Problem details —
Write down nothing except how many lines in the entries contain "findProjectsDtoByUsername".

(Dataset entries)
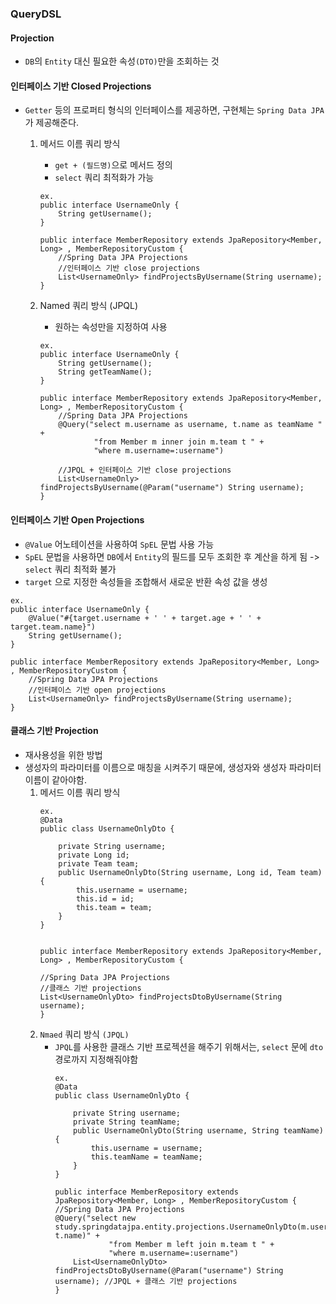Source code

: ### QueryDSL

#### Projection
- `DB`의  `Entity` 대신 필요한 속성`(DTO)`만을 조회하는 것

#### 인터페이스 기반 Closed Projections
- `Getter` 등의 프로퍼티 형식의 인터페이스를 제공하면, 구현체는 `Spring Data JPA`가 제공해준다.

  1. 메서드 이름 쿼리 방식
     - `get + (필드명)`으로 메서드 정의
     - `select` 쿼리 최적화가 가능
     ```
     ex.
     public interface UsernameOnly {
         String getUsername();
     }

     public interface MemberRepository extends JpaRepository<Member, Long> , MemberRepositoryCustom {
         //Spring Data JPA Projections
         //인터페이스 기반 close projections
         List<UsernameOnly> findProjectsByUsername(String username); 
     }
     ```

  2. Named 쿼리 방식 (JPQL)
     - 원하는 속성만을 지정하여 사용
      ```
      ex.
      public interface UsernameOnly {
          String getUsername();
          String getTeamName();
      }

      public interface MemberRepository extends JpaRepository<Member, Long> , MemberRepositoryCustom {
          //Spring Data JPA Projections
          @Query("select m.username as username, t.name as teamName " +
                  "from Member m inner join m.team t " +
                  "where m.username=:username")

          //JPQL + 인터페이스 기반 close projections
          List<UsernameOnly> findProjectsByUsername(@Param("username") String username); 
      }
      ```
#### 인터페이스 기반 Open Projections
- `@Value` 어노테이션을 사용하여 `SpEL` 문법 사용 가능
- `SpEL` 문법을 사용하면 `DB`에서 `Entity`의 필드를 모두 조회한 후 계산을 하게 됨 -> `select` 쿼리 최적화 불가
- `target` 으로 지정한 속성들을 조합해서 새로운 반환 속성 값을 생성
```
ex.
public interface UsernameOnly {
    @Value("#{target.username + ' ' + target.age + ' ' + target.team.name}")
    String getUsername();
}

public interface MemberRepository extends JpaRepository<Member, Long> , MemberRepositoryCustom {
    //Spring Data JPA Projections
    //인터페이스 기반 open projections
    List<UsernameOnly> findProjectsByUsername(String username);   
}
```

#### 클래스 기반 Projection
- 재사용성을 위한 방법
- 생성자의 파라미터를 이름으로 매칭을 시켜주기 때문에, 생성자와 생성자 파라미터 이름이 같아야함.
  1. 메서드 이름 쿼리 방식
        ```
        ex.
        @Data
        public class UsernameOnlyDto {

            private String username;
            private Long id;
            private Team team;
            public UsernameOnlyDto(String username, Long id, Team team){
                this.username = username;
                this.id = id;
                this.team = team;
            }
        }


        public interface MemberRepository extends JpaRepository<Member, Long> , MemberRepositoryCustom {

        //Spring Data JPA Projections
        //클래스 기반 projections
        List<UsernameOnlyDto> findProjectsDtoByUsername(String username);  
        }
        ```
  2. `Nmaed` 쿼리 방식 `(JPQL)`
     - `JPQL`를 사용한 클래스 기반 프로젝션을 해주기 위해서는, `select` 문에 `dto`경로까지 지정해줘야함
        ```
        ex.
        @Data
        public class UsernameOnlyDto {

            private String username;
            private String teamName;
            public UsernameOnlyDto(String username, String teamName) {
                this.username = username;
                this.teamName = teamName;
            }
        }

        public interface MemberRepository extends JpaRepository<Member, Long> , MemberRepositoryCustom {
        //Spring Data JPA Projections
        @Query("select new study.springdatajpa.entity.projections.UsernameOnlyDto(m.username, t.name)" +
                    "from Member m left join m.team t " +
                    "where m.username=:username")
            List<UsernameOnlyDto> findProjectsDtoByUsername(@Param("username") String username); //JPQL + 클래스 기반 projections
        }
        ```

Response to this exercise —
2